Por Isabela Boscov Atualizado em 6 out 2017, 06h00 - Publicado em 6 out 2017, 06h00

De alguns filmes, volta-se ao curso do tempo, quando as luzes do cinema se acendem, da mesma maneira que de um sonho: com estranheza para o lugar ao qual se retorna, e com a frustração de ser impossível descrever a vividez e o empuxo do mundo do qual se saiu — só tendo estado lá para entender. Blade Runner 2049 (Estados Unidos, 2017), já em cartaz no país, desafia a tentativa de pô-lo nas palavras justas. Mas vê-lo é estar lá. À medida que o filme do canadense Denis Villeneuve se fecha em torno da plateia e a envolve no seu mundo estarrecedoramente bem realizado, o espectador esquece que não é personagem e não participa da ação. Esse efeito mimético é, claro, uma ambição constante do cinema, e muitas vezes alcançada. Mas sustentá-lo de forma contínua e aprofundada por quase três horas é uma façanha. Blade Runner 2049 é todo ele uma façanha: uma continuação que se alça acima e além do cultuado filme original — baseado no romance também cultuado de Philip K. Dick — e ocupa uma esfera só sua: a da primeira obra-prima indisputável da ficção científica neste século. Com seu ritmo deliberado, suas escolhas simbólicas e seus cenários monumentais e ao mesmo tempo desoladores, Villeneuve cumpre aquilo a que o gênero se destina: usar um futuro hipotético como um espelho em que o presente é obrigado a se olhar — e, sobretudo, fazer com que o homem enxergue nele o próprio reflexo.

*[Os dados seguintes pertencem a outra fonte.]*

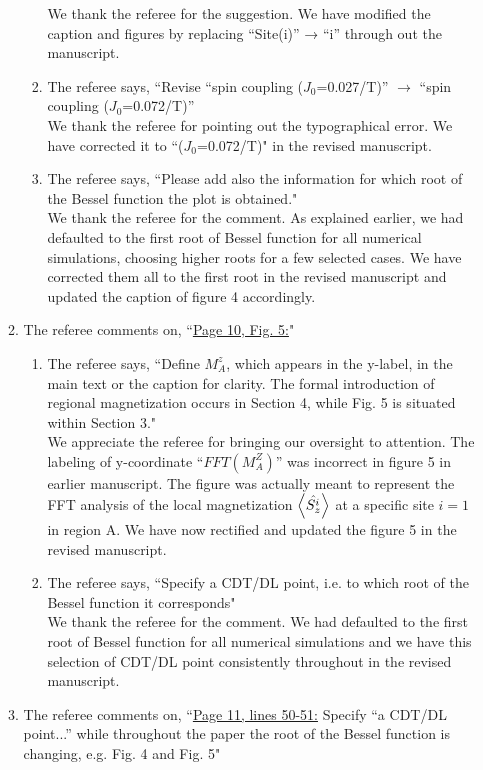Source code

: \documentclass[aps,prb,reprint,showpacs,floatfix,superscriptaddress, onecolumn, nofootinbib, 10pt]{revtex4-2}
\newcommand{\response}[1]{{\color{black}#1}} %
\newcommand{\comment}[1]{{\color{blue}#1}} %
\begin{document}
\begin{enumerate}
\begin{enumerate}
\begin{enumerate}
			\response{We thank the referee for the suggestion. We have modified the caption and figures by replacing ``Site(i)” → ``i” through out the manuscript.}
			\item The referee says, \comment{``Revise “spin coupling ($J_0$=0.027/T)” $\rightarrow$ “spin coupling ($J_0$=0.072/T)”}\\
			
			\response{We thank the referee for pointing out the typographical error. We have corrected it to ``($J_0$=0.072/T)" in the revised manuscript.}\\
			\item The referee says, \comment{``Please add also the information for which root of the Bessel function the plot is obtained."}\\
			
			\response{We thank the referee for the comment. As explained earlier, we had defaulted to the first root of Bessel function for all numerical simulations, choosing higher roots for a few selected cases. We have corrected them all to the first root in the revised manuscript and updated the caption of figure 4 accordingly.}\\
		\end{enumerate}
		\item The referee comments on, \comment{``\underline{Page 10, Fig. 5:}"}
		\begin{enumerate}
			\item The referee says, \comment{``Define $M_A^z$, which appears in the y-label, in the main text or the caption for
			clarity. The formal introduction of regional magnetization occurs in Section 4, while Fig. 5 is situated within Section 3."}\\
			\response{We appreciate the referee for bringing our oversight to attention. The labeling of y-coordinate ``$FFT(M^Z_A)$'' was incorrect in figure 5 in earlier manuscript. The figure was actually meant to represent the FFT analysis of the local magnetization $\expval{\hat{S_z^i}}$ at a specific site $i=1$ in region A. We have now rectified and updated the figure 5 in the revised manuscript.}\\
			
			\item The referee says, \comment{``Specify a CDT/DL point, i.e. to which root of the Bessel function it corresponds"}\\
			
			\response{We thank the referee for the comment. We had defaulted to the first root of Bessel function for all numerical simulations and we have this selection of CDT/DL point consistently throughout in the revised manuscript.}\\
		\end{enumerate}
		\item The referee comments on, \comment{``\underline{Page 11, lines 50-51:} Specify “a CDT/DL point...” while throughout the paper the root of the Bessel function is changing, e.g. Fig. 4 and Fig. 5"}\\
		

\end{enumerate}
\end{enumerate}
\end{document}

KD6-3.7, ou simplesmente K (Ryan Gosling), é um desses espelhos incômodos. Da mesma forma que Rick Deckard, o personagem de Harrison Ford no Blade Runner lançado em 1982 pelo diretor Ridley Scott, ele é um caçador de replicantes — androides tão convincentes na fisiologia e na complexidade do comportamento que só testes específicos, ou o carimbo no interior do olho direito, revelam não serem eles humanos. Ao contrário de Deckard, porém, em torno de quem persiste o enigma — seria ele ou não um replicante? —, K sabe ter sido fabricado. Também a plateia o sabe desde a primeira cena. A serviço da polícia de Los Angeles, K localiza Sapper (Dave Bautista), um replicante rebelde, nas vastidões ermas e feiíssimas que cercam a cidade. Camuflado em fazendeiro de proteína (uma variedade de vermes clonados é o esteio alimentar desse futuro), Sapper é um remanescente da linhagem Nexus 8, cujas ações, em 2022, mudaram o rumo da história.

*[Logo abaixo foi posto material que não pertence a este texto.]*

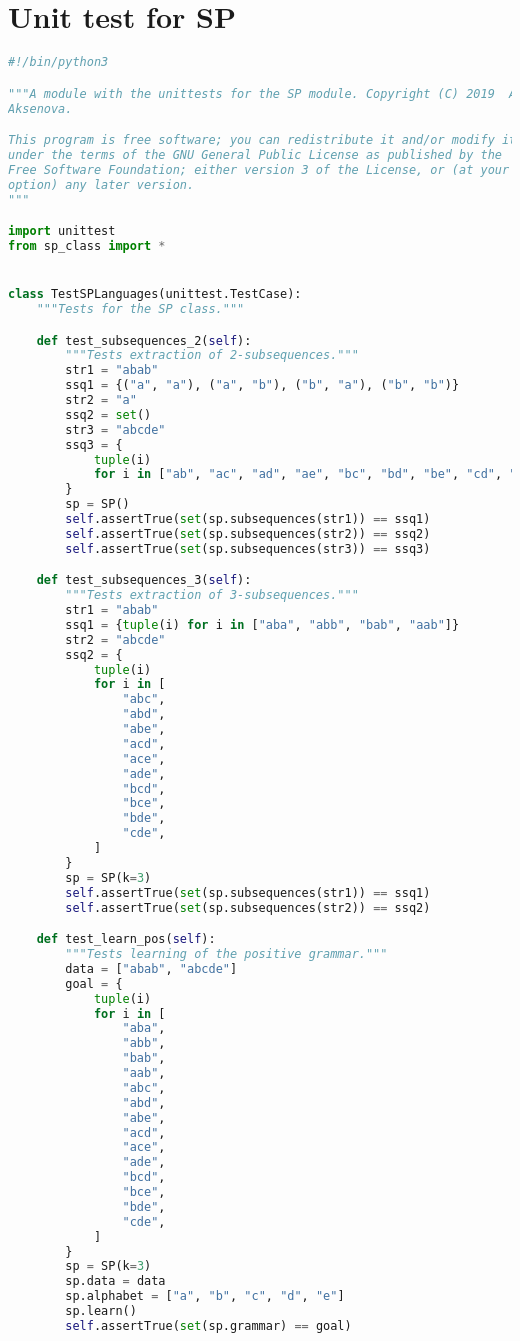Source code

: \section{Unit test for SP}

\begin{lstlisting}[language=Python]
#!/bin/python3

"""A module with the unittests for the SP module. Copyright (C) 2019  Alena
Aksenova.

This program is free software; you can redistribute it and/or modify it
under the terms of the GNU General Public License as published by the
Free Software Foundation; either version 3 of the License, or (at your
option) any later version.
"""

import unittest
from sp_class import *


class TestSPLanguages(unittest.TestCase):
    """Tests for the SP class."""

    def test_subsequences_2(self):
        """Tests extraction of 2-subsequences."""
        str1 = "abab"
        ssq1 = {("a", "a"), ("a", "b"), ("b", "a"), ("b", "b")}
        str2 = "a"
        ssq2 = set()
        str3 = "abcde"
        ssq3 = {
            tuple(i)
            for i in ["ab", "ac", "ad", "ae", "bc", "bd", "be", "cd", "ce", "de"]
        }
        sp = SP()
        self.assertTrue(set(sp.subsequences(str1)) == ssq1)
        self.assertTrue(set(sp.subsequences(str2)) == ssq2)
        self.assertTrue(set(sp.subsequences(str3)) == ssq3)

    def test_subsequences_3(self):
        """Tests extraction of 3-subsequences."""
        str1 = "abab"
        ssq1 = {tuple(i) for i in ["aba", "abb", "bab", "aab"]}
        str2 = "abcde"
        ssq2 = {
            tuple(i)
            for i in [
                "abc",
                "abd",
                "abe",
                "acd",
                "ace",
                "ade",
                "bcd",
                "bce",
                "bde",
                "cde",
            ]
        }
        sp = SP(k=3)
        self.assertTrue(set(sp.subsequences(str1)) == ssq1)
        self.assertTrue(set(sp.subsequences(str2)) == ssq2)

    def test_learn_pos(self):
        """Tests learning of the positive grammar."""
        data = ["abab", "abcde"]
        goal = {
            tuple(i)
            for i in [
                "aba",
                "abb",
                "bab",
                "aab",
                "abc",
                "abd",
                "abe",
                "acd",
                "ace",
                "ade",
                "bcd",
                "bce",
                "bde",
                "cde",
            ]
        }
        sp = SP(k=3)
        sp.data = data
        sp.alphabet = ["a", "b", "c", "d", "e"]
        sp.learn()
        self.assertTrue(set(sp.grammar) == goal)


\end{lstlisting}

Fortíssimos, perfeitos e sem uma data de expiração prevista — o que os irmana existencialmente aos seres humanos —, os Nexus 8 lideraram uma rebelião que apagou todos os arquivos digitais do planeta e levou à falência de sua fabricante, a Corporação Tyrrell, e à proibição da manufatura de replicantes. Há pouco mais de uma década, o fabrico foi retomado por Niander Wallace (Jared Leto), um visionário que, por ironia, é cego, e que obteve a mudança na legislação por ser o detentor das patentes do cultivo sintético de alimentos. Os novos replicantes, como K, são obedientes e cientes da sua servitude. Os Nexus 8, porém, insistem na sua igualdade — ou mesmo na sua superioridade. Têm de ser caçados e eliminados. E, na propriedade de Sapper, K vê algo que chama sua atenção. Trata-se de um fio de Ariadne: desnovelando-o e seguindo-o, K vai adentrar o labirinto que abriga um Minotauro — uma revelação de repercussões incalculáveis para a hierarquia sobre a qual a humanidade mantém seu equilíbrio frágil.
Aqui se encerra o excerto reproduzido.